# Jakarta - Poi



## marcoK (10. Jun 2009)

Guten Morgen,

ich habe ein kleines Problem und zwar hab ich ein Kalkulationsprogramm erstellt, welches die Ausgabe komplett im Excel ausgibt.
Nun wollte ich noch fragen ob es in Java eine Methode bzw. Möglichkeit gibt, eine Zeile in der Excelausgabe zu fixieren?

Gruß Marco


----------



## Rydl (10. Jun 2009)

du meinst einen zellen-schreibschutz? das kannst du im excel-template festlegen.


----------



## marcoK (10. Jun 2009)

Was ist den Zellen schreibschutz? (sorry vllt die dumme Frage, aber ich bin neu auf dem Gebiet der Poi)

Grundsätzlich geht es darum: Die Excelausgabe der Kalkulation ist knapp 200 Zeilen groß, und in der Obersten stehen die Überschriften für die jeweiligen Spalten (z.B Aussenumsatz) darunter sind die einzelnen Artikel aufgelistet, mit ihren Umsätzen usw, jetzt will ich, dass die Oberste (Überschriften) Spalte fixiert ist und beim Scrollen nach unten trotzdem oben stehen bleibt!??
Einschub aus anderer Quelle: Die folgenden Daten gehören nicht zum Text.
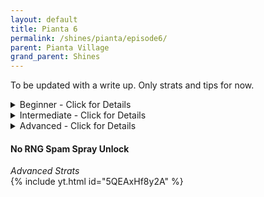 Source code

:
 ```yaml
---
layout: default 
title: Pianta 6
permalink: /shines/pianta/episode6/
parent: Pianta Village
grand_parent: Shines
---
```

To be updated with a write up. Only strats and tips for now.  

<details markdown="block">
  <summary markdown="span">
    Beginner - Click for Details
  </summary>

#### Early Unlock #2
*Beginner*  
- Do a full rollout
- Spray and aim to land just past the fence
<img src="https://i.imgur.com/d8P9uOW.gif" width="600">  

#### Easy Early Unlock #6
*Beginner*  
- Spray just left of the tree
<img src="https://i.imgur.com/QSgqOpN.gif" width="500">  

#### Around the Corner #5
*Beginner*  
- After you clean #4, dive rollout onto the slope and preserve your rollout momentum
- Stay on the slope
- Turn your camera as you run
<img src="https://i.imgur.com/Xti1QOz.gif" width="500">  

#### Y-Cam Early #7
*Beginner*  
- Spray an arc of water while you wait for #6 to finish unlocking
- Stand just past/behind #6 for good distance
<img src="https://i.imgur.com/5d3OllW.gif" width="500">  
</details>

<details markdown="block">
  <summary markdown="span">
    Intermediate - Click for Details
  </summary>

#### Spin Spray #5  
*Intermediate*  
- Take time immediately to line your angle up to execute Over the Wall #6 while #5 finishes unlocking (good unlock RNG gives you less time to prepare)
- Most common way to do this is run forward with the hover nozzle and press [Digital R](https://smscommunity.github.io/sms-guide/techniques/spamsprays/#the-difference-between-analog-and-digital) as you run off the slope of the grass
- Right when you start hovering, press X (Keep holding Digital R)
- Do a spinjump as you land, do a spam spray spinjump
<img src="https://i.imgur.com/43lxaza.gif" width="600">  

#### Over the Wall #6
*Intermediate*  
- After Spin Spray #5, do a delayed dive rollout with your preprepared angle
- Do another dive rollout (or a hoverslide rollout) while lining your angle up to do Mushroom Unlock #7
<img src="https://i.imgur.com/sGIlAhv.gif" width="600">  

#### Mushroom Unlock #7  
*Intermediate*  
- Aim just left of the tree
- When landing on the mushroom, rollout immediately (eating dust changes your angle)
<img src="https://i.imgur.com/CusVNlx.gif" width="600">  

#### "Free" 2:17 Ending
*Intermediate*  
<img src="https://i.imgur.com/cgdWCLf.gif" width="500">  
</details>
<details markdown="block">
  <summary markdown="span">
    Advanced - Click for Details
  </summary>

#### Over the Corner #5
*Advanced*  
- Helps mitigate bad unlock RNG on #5
<img src="https://i.imgur.com/W7t0plQ.gif" width="600">  

#### Behind the Back (Wilko Strat)
*Advanced*  
<img src="https://i.imgur.com/Hef5ReS.gif" width="600">  
</details>

#### No RNG Spam Spray Unlock  
*Advanced Strats*  
{% include yt.html id="5QEAxHf8y2A" %}  
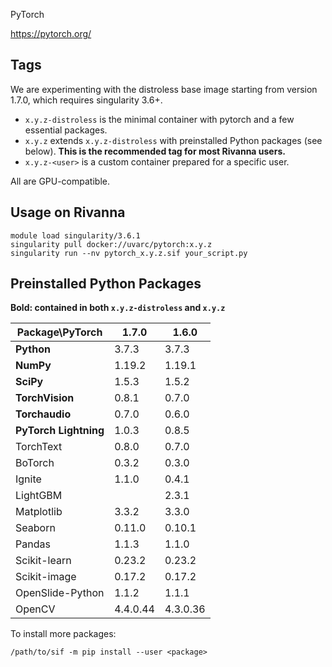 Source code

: PyTorch

https://pytorch.org/

## Tags
We are experimenting with the distroless base image starting from version 1.7.0, which requires singularity 3.6+.

- `x.y.z-distroless` is the minimal container with pytorch and a few essential packages.
- `x.y.z` extends `x.y.z-distroless` with preinstalled Python packages (see below). **This is the recommended tag for most Rivanna users.**
- `x.y.z-<user>` is a custom container prepared for a specific user.

All are GPU-compatible.

## Usage on Rivanna
```
module load singularity/3.6.1
singularity pull docker://uvarc/pytorch:x.y.z
singularity run --nv pytorch_x.y.z.sif your_script.py
```

## Preinstalled Python Packages
**Bold: contained in both `x.y.z-distroless` and `x.y.z`**

| Package\PyTorch | 1.7.0 | 1.6.0 |
|---|---|---|
|**Python**            | 3.7.3   | 3.7.3   | 
|**NumPy**             | 1.19.2  | 1.19.1  | 
|**SciPy**             | 1.5.3   | 1.5.2   |
|**TorchVision**       | 0.8.1   | 0.7.0   |
|**Torchaudio**        | 0.7.0   | 0.6.0   |
|**PyTorch Lightning** | 1.0.3   | 0.8.5   |
|TorchText             | 0.8.0   | 0.7.0   |
|BoTorch               | 0.3.2   | 0.3.0   |
|Ignite                | 1.1.0   | 0.4.1   |
|LightGBM              |         | 2.3.1   |
|Matplotlib            | 3.3.2   | 3.3.0   |
|Seaborn               | 0.11.0  | 0.10.1  |
|Pandas                | 1.1.3   | 1.1.0   |
|Scikit-learn          | 0.23.2  | 0.23.2  |
|Scikit-image          | 0.17.2  | 0.17.2  |
|OpenSlide-Python      | 1.1.2   | 1.1.1   |
|OpenCV                | 4.4.0.44| 4.3.0.36|

To install more packages:
```
/path/to/sif -m pip install --user <package>
```
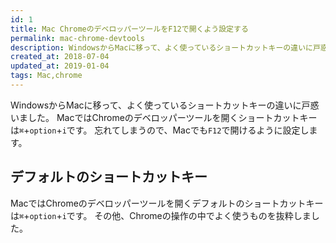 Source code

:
 ```yaml
---
id: 1
title: Mac ChromeのデベロッパーツールをF12で開くよう設定する
permalink: mac-chrome-devtools
description: WindowsからMacに移って、よく使っているショートカットキーの違いに戸惑いました。
created_at: 2018-07-04
updated_at: 2019-01-04
tags: Mac,chrome
---
```

 
WindowsからMacに移って、よく使っているショートカットキーの違いに戸惑いました。
MacではChromeのデベロッパーツールを開くショートカットキーは`⌘`+`option`+`i`です。
忘れてしまうので、Macでも`F12`で開けるように設定します。
 
## デフォルトのショートカットキー
MacではChromeのデベロッパーツールを開くデフォルトのショートカットキーは`⌘`+`option`+`i`です。
その他、Chromeの操作の中でよく使うものを抜粋しました。

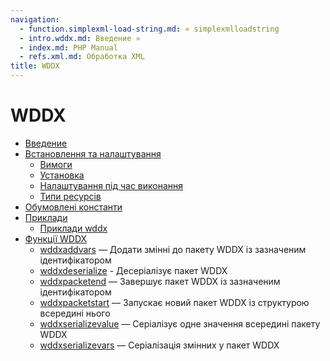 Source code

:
 ```yaml
---
navigation:
  - function.simplexml-load-string.md: « simplexmlloadstring
  - intro.wddx.md: Введение »
  - index.md: PHP Manual
  - refs.xml.md: Обработка XML
title: WDDX
---
```

# WDDX

-   [Введение](intro.wddx.md)
-   [Встановлення та налаштування](wddx.setup.md)
    -   [Вимоги](wddx.requirements.md)
    -   [Установка](wddx.installation.md)
    -   [Налаштування під час виконання](wddx.configuration.md)
    -   [Типи ресурсів](wddx.resources.md)
-   [Обумовлені константи](wddx.constants.md)
-   [Приклади](wddx.examples.md)
    -   [Приклади wddx](wddx.examples-serialize.md)
-   [Функції WDDX](ref.wddx.md)
    -   [wddxaddvars](function.wddx-add-vars.md) — Додати змінні до пакету WDDX із зазначеним ідентифікатором
    -   [wddxdeserialize](function.wddx-deserialize.md) - Десеріалізує пакет WDDX
    -   [wddxpacketend](function.wddx-packet-end.md) — Завершує пакет WDDX із зазначеним ідентифікатором
    -   [wddxpacketstart](function.wddx-packet-start.md) — Запускає новий пакет WDDX із структурою всередині нього
    -   [wddxserializevalue](function.wddx-serialize-value.md) — Серіалізує одне значення всередині пакету WDDX
    -   [wddxserializevars](function.wddx-serialize-vars.md) — Серіалізація змінних у пакет WDDX
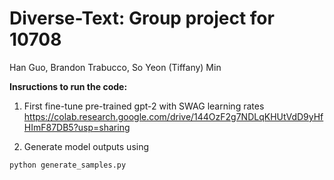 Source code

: # Diverse-Text: Group project for 10708

Han Guo, Brandon Trabucco, So Yeon (Tiffany) Min

**Insructions to run the code:**

1. First fine-tune pre-trained gpt-2 with SWAG learning rates 
https://colab.research.google.com/drive/144OzF2g7NDLqKHUtVdD9yHfHImF87DB5?usp=sharing

2. Generate model outputs using 
```
python generate_samples.py
```
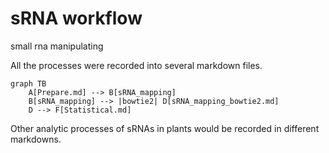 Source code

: # sRNA workflow

small rna manipulating

All the processes were recorded into several markdown files.

```mermaid
graph TB
    A[Prepare.md] --> B[sRNA_mapping]
    B[sRNA_mapping] --> |bowtie2| D[sRNA_mapping_bowtie2.md]
    D --> F[Statistical.md]
```

Other analytic processes of sRNAs in plants would be recorded in different markdowns.
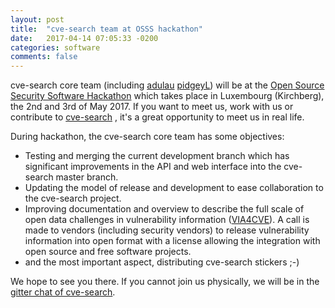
 ```yaml
---
layout: post
title:  "cve-search team at OSSS hackathon"
date:   2017-04-14 07:05:33 -0200
categories: software
comments: false
---
```


cve-search core team (including [adulau](https://twitter.com/adulau) [pidgeyL](http://www.twitter.com/pidgeyL)) will be
at the [Open Source Security Software Hackathon](https://hackathon.hack.lu/) which takes place in Luxembourg (Kirchberg),
the 2nd and 3rd of May 2017. If you want to meet us, work with us or contribute to [cve-search](https://github.com/cve-search/)
, it's a great opportunity to meet us in real life.

During hackathon, the cve-search core team has some objectives:

 - Testing and merging the current development branch which has significant improvements in the API and web interface into the cve-search master branch.
 - Updating the model of release and development to ease collaboration to the cve-search project.
 - Improving documentation and overview to describe the full scale of open data challenges in vulnerability information ([VIA4CVE](https://github.com/cve-search/VIA4CVE)). A call is made to vendors (including security vendors) to release vulnerability information into open format with a license allowing the integration with open source and free software projects.
 - and the most important aspect, distributing cve-search stickers ;-)

We hope to see you there. If you cannot join us physically, we will be in the [gitter chat of cve-search](https://gitter.im/cve-search/cve-search).

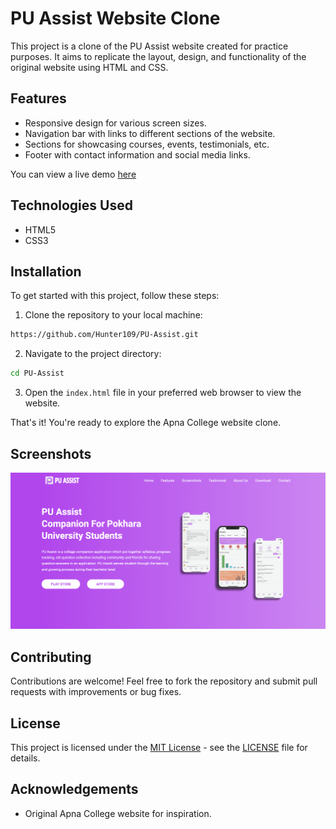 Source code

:# PU Assist Website Clone

This project is a clone of the PU Assist website created for practice purposes. It aims to replicate the layout, design, and functionality of the original website using HTML and CSS.

## Features

- Responsive design for various screen sizes.
- Navigation bar with links to different sections of the website.
- Sections for showcasing courses, events, testimonials, etc.
- Footer with contact information and social media links.

You can view a live demo [here](https://hunter109.github.io/PU-Assist/)

## Technologies Used

- HTML5
- CSS3

## Installation

To get started with this project, follow these steps:

1. Clone the repository to your local machine:

```bash
https://github.com/Hunter109/PU-Assist.git
```

2. Navigate to the project directory:

```bash
cd PU-Assist
```

3. Open the `index.html` file in your preferred web browser to view the website.

That's it! You're ready to explore the Apna College website clone.

## Screenshots

![Demo Screenshot](./assets/image/demo.png)

## Contributing

Contributions are welcome! Feel free to fork the repository and submit pull requests with improvements or bug fixes.

## License

This project is licensed under the [MIT License](https://opensource.org/licenses/MIT) - see the [LICENSE](LICENSE) file for details.

## Acknowledgements

- Original Apna College website for inspiration.
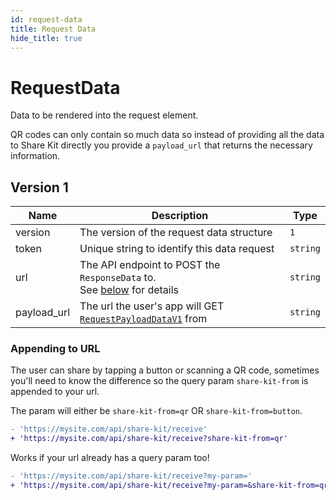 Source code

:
 ```yaml
---
id: request-data
title: Request Data
hide_title: true
---
```


# RequestData

Data to be rendered into the request element.

QR codes can only contain so much data so instead of providing all the data to Share Kit directly you provide a `payload_url` that returns the necessary information.

## Version 1

| Name        | Description                                                                                     | Type     |
| ----------- | ----------------------------------------------------------------------------------------------- | -------- |
| version     | The version of the request data structure                                                       | `1`      |
| token       | Unique string to identify this data request                                                     | `string` |
| url         | The API endpoint to POST the `ResponseData` to.<br/> See [below](#appending-to-url) for details | `string` |
| payload_url | The url the user's app will GET [`RequestPayloadDataV1`](request-payload-data) from             | `string` |

### Appending to URL

The user can share by tapping a button or scanning a QR code, sometimes you'll need to know the difference so the query param `share-kit-from` is appended to your url.

The param will either be `share-kit-from=qr` OR `share-kit-from=button`.

```diff
- 'https://mysite.com/api/share-kit/receive'
+ 'https://mysite.com/api/share-kit/receive?share-kit-from=qr'
```

Works if your url already has a query param too!

```diff
- 'https://mysite.com/api/share-kit/receive?my-param='
+ 'https://mysite.com/api/share-kit/receive?my-param=&share-kit-from=qr'
```
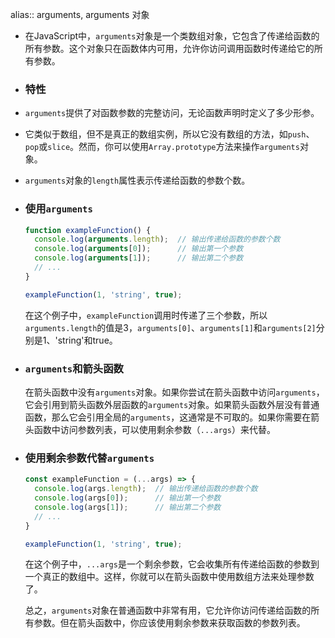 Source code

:alias:: arguments, arguments 对象

- 在JavaScript中，`arguments`对象是一个类数组对象，它包含了传递给函数的所有参数。这个对象只在函数体内可用，允许你访问调用函数时传递给它的所有参数。
- ### 特性
- `arguments`提供了对函数参数的完整访问，无论函数声明时定义了多少形参。
- 它类似于数组，但不是真正的数组实例，所以它没有数组的方法，如`push`、`pop`或`slice`。然而，你可以使用`Array.prototype`方法来操作`arguments`对象。
- `arguments`对象的`length`属性表示传递给函数的参数个数。
- ### 使用`arguments`
  
  ```javascript
  function exampleFunction() {
    console.log(arguments.length);  // 输出传递给函数的参数个数
    console.log(arguments[0]);      // 输出第一个参数
    console.log(arguments[1]);      // 输出第二个参数
    // ...
  }
  
  exampleFunction(1, 'string', true);
  ```
  
  在这个例子中，`exampleFunction`调用时传递了三个参数，所以`arguments.length`的值是3，`arguments[0]`、`arguments[1]`和`arguments[2]`分别是1、'string'和true。
- ### `arguments`和箭头函数
  
  在箭头函数中没有`arguments`对象。如果你尝试在箭头函数中访问`arguments`，它会引用到箭头函数外层函数的`arguments`对象。如果箭头函数外层没有普通函数，那么它会引用全局的`arguments`，这通常是不可取的。如果你需要在箭头函数中访问参数列表，可以使用剩余参数（`...args`）来代替。
- ### 使用剩余参数代替`arguments`
  
  ```javascript
  const exampleFunction = (...args) => {
    console.log(args.length);  // 输出传递给函数的参数个数
    console.log(args[0]);      // 输出第一个参数
    console.log(args[1]);      // 输出第二个参数
    // ...
  }
  
  exampleFunction(1, 'string', true);
  ```
  
  在这个例子中，`...args`是一个剩余参数，它会收集所有传递给函数的参数到一个真正的数组中。这样，你就可以在箭头函数中使用数组方法来处理参数了。
  
  总之，`arguments`对象在普通函数中非常有用，它允许你访问传递给函数的所有参数。但在箭头函数中，你应该使用剩余参数来获取函数的参数列表。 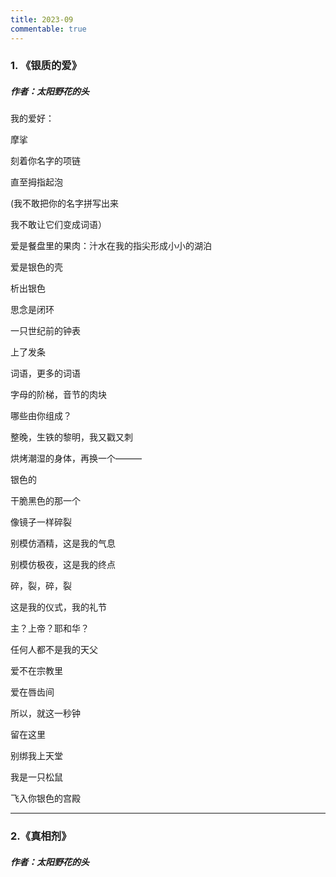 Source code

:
 ```yaml
---
title: 2023-09
commentable: true
---
```

### 1. 《银质的爱》
##### 作者：太阳野花的头


我的爱好：

摩挲

刻着你名字的项链

直至拇指起泡

(我不敢把你的名字拼写出来

我不敢让它们变成词语）


爱是餐盘里的果肉：汁水在我的指尖形成小小的湖泊

爱是银色的壳

析出银色

思念是闭环

一只世纪前的钟表

上了发条


词语，更多的词语

字母的阶梯，音节的肉块

哪些由你组成？

整晚，生铁的黎明，我又戳又刺

烘烤潮湿的身体，再换一个———

银色的

干脆黑色的那一个


像镜子一样碎裂

别模仿酒精，这是我的气息

别模仿极夜，这是我的终点

碎，裂，碎，裂

这是我的仪式，我的礼节


主？上帝？耶和华？

任何人都不是我的天父

爱不在宗教里

爱在唇齿间


所以，就这一秒钟

留在这里

别绑我上天堂


我是一只松鼠

飞入你银色的宫殿


---

### 2.《真相剂》
##### 作者：太阳野花的头
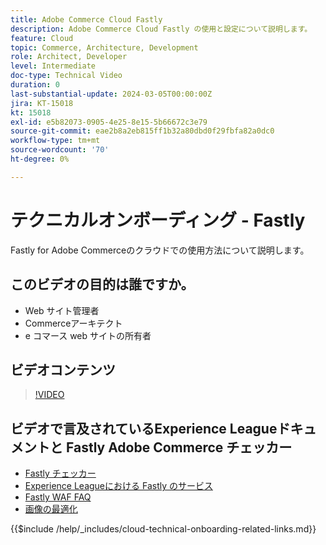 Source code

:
 ```yaml
---
title: Adobe Commerce Cloud Fastly
description: Adobe Commerce Cloud Fastly の使用と設定について説明します。
feature: Cloud
topic: Commerce, Architecture, Development
role: Architect, Developer
level: Intermediate
doc-type: Technical Video
duration: 0
last-substantial-update: 2024-03-05T00:00:00Z
jira: KT-15018
kt: 15018
exl-id: e5b82073-0905-4e25-8e15-5b66672c3e79
source-git-commit: eae2b8a2eb815ff1b32a80dbd0f29fbfa82a0dc0
workflow-type: tm+mt
source-wordcount: '70'
ht-degree: 0%

---
```


# テクニカルオンボーディング - Fastly

Fastly for Adobe Commerceのクラウドでの使用方法について説明します。

## このビデオの目的は誰ですか。

- Web サイト管理者
- Commerceアーキテクト
- e コマース web サイトの所有者

## ビデオコンテンツ

>[!VIDEO](https://video.tv.adobe.com/v/3427695?learn=on)

## ビデオで言及されているExperience Leagueドキュメントと Fastly Adobe Commerce チェッカー

- [Fastly チェッカー ](https://adobe-commerce-tester.freetls.fastly.net/adobe-commerce-tester/)
- [Experience Leagueにおける Fastly のサービス ](https://experienceleague.adobe.com/docs/commerce-cloud-service/user-guide/cdn/fastly.html)
- [Fastly WAF FAQ](https://experienceleague.adobe.com/docs/commerce-knowledge-base/kb/faq/web-application-firewall-waf-powered-by-fastly-the-faq.html)
- [ 画像の最適化 ](https://experienceleague.adobe.com/docs/commerce-operations/implementation-playbook/best-practices/development/image-optimization.html)

{{$include /help/_includes/cloud-technical-onboarding-related-links.md}}
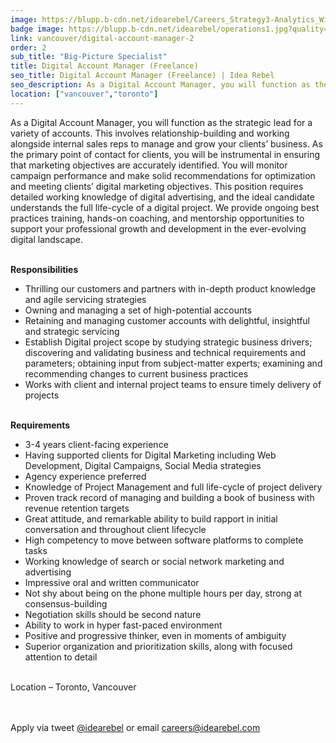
 ```yaml
---
image: https://blupp.b-cdn.net/idearebel/Careers_Strategy3-Analytics_Widescreen.jpg?quality=80&width=800
badge image: https://blupp.b-cdn.net/idearebel/operations1.jpg?quality=80&width=800
link: vancouver/digital-account-manager-2
order: 2
sub_title: "Big-Picture Specialist"
title: Digital Account Manager (Freelance)
seo_title: Digital Account Manager (Freelance) | Idea Rebel
seo_description: As a Digital Account Manager, you will function as the strategic lead for a variety of accounts. This involves relationship-building and working alongside internal sales reps to manage and grow your clients’ business. As the primary point of contact for clients, you will be instrumental in ensuring that marketing objectives are accurately identified. You will … Continued
location: ["vancouver","toronto"]
---
```

As a Digital Account Manager, you will function as the strategic lead for a variety of accounts. This involves relationship-building and working alongside internal sales reps to manage and grow your clients’ business. As the primary point of contact for clients, you will be instrumental in ensuring that marketing objectives are accurately identified. You will monitor campaign performance and make solid recommendations for optimization and meeting clients’ digital marketing objectives. This position requires detailed working knowledge of digital advertising, and the ideal candidate understands the full life-cycle of a digital project. We provide ongoing best practices training, hands-on coaching, and mentorship opportunities to support your professional growth and development in the ever-evolving digital landscape.

\
**Responsibilities**

- Thrilling our customers and partners with in-depth product knowledge and agile servicing strategies
- Owning and managing a set of high-potential accounts
- Retaining and managing customer accounts with delightful, insightful and strategic servicing
- Establish Digital project scope by studying strategic business drivers; discovering and validating business and technical requirements and parameters; obtaining input from subject-matter experts; examining and recommending changes to current business practices
- Works with client and internal project teams to ensure timely delivery of projects

\
**Requirements**

- 3-4 years client-facing experience
- Having supported clients for Digital Marketing including Web Development, Digital Campaigns, Social Media strategies
- Agency experience preferred
- Knowledge of Project Management and full life-cycle of project delivery
- Proven track record of managing and building a book of business with revenue retention targets
- Great attitude, and remarkable ability to build rapport in initial conversation and throughout client lifecycle
- High competency to move between software platforms to complete tasks
- Working knowledge of search or social network marketing and advertising
- Impressive oral and written communicator
- Not shy about being on the phone multiple hours per day, strong at consensus-building
- Negotiation skills should be second nature
- Ability to work in hyper fast-paced environment
- Positive and progressive thinker, even in moments of ambiguity
- Superior organization and prioritization skills, along with focused attention to detail

\
Location – Toronto, Vancouver

\
\
Apply via tweet [@idearebel](https://x.com/idearebel) or email [careers@idearebel.com](mailto:careers@idearebel.com)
Gruß und danke für die schnelle Antwort


----------



## Rydl (10. Jun 2009)

ach das meinste. na bin auch nich so der poi-profi, aber ich glaube, dass man auch das im excel-template voreinstellt. wie das genau geht, weiß ich grad nicht, hab aber schon mit poi oder jxl generierte excel sheets gesehen, die solche fixierten überschriften haben  
also es ist möglich, hab aber grad keine zeit das zu recherchieren, sorry  
der nächste bitte!


----------



## SlaterB (10. Jun 2009)

nicht besonders angenehmer, aber allgemeiner Tipp:
erstelle ein fertiges Excel mit den von dir gewünschten Eigenschaften, falls du das im richtigen Excel hinbekommst,
lies es mit POI ein und vergleiche alle Row- und Cell-Attribute mit einer vergleichbaren Datei ohne Fixierung,
vielleicht erkennst du irgendwo einen Unterschied


> aber ich glaube, dass man auch das im excel-template voreinstellt

man kann auch ganz neue Excel-Dateien aus purer Luft erstellen


----------



## marcoK (10. Jun 2009)

Die Attribute hab ich mir heute schon angeschaut, konnte leider keine Methode finden, die mir Erleuchtend war, deswegen hab ich ja mal nachgefragt!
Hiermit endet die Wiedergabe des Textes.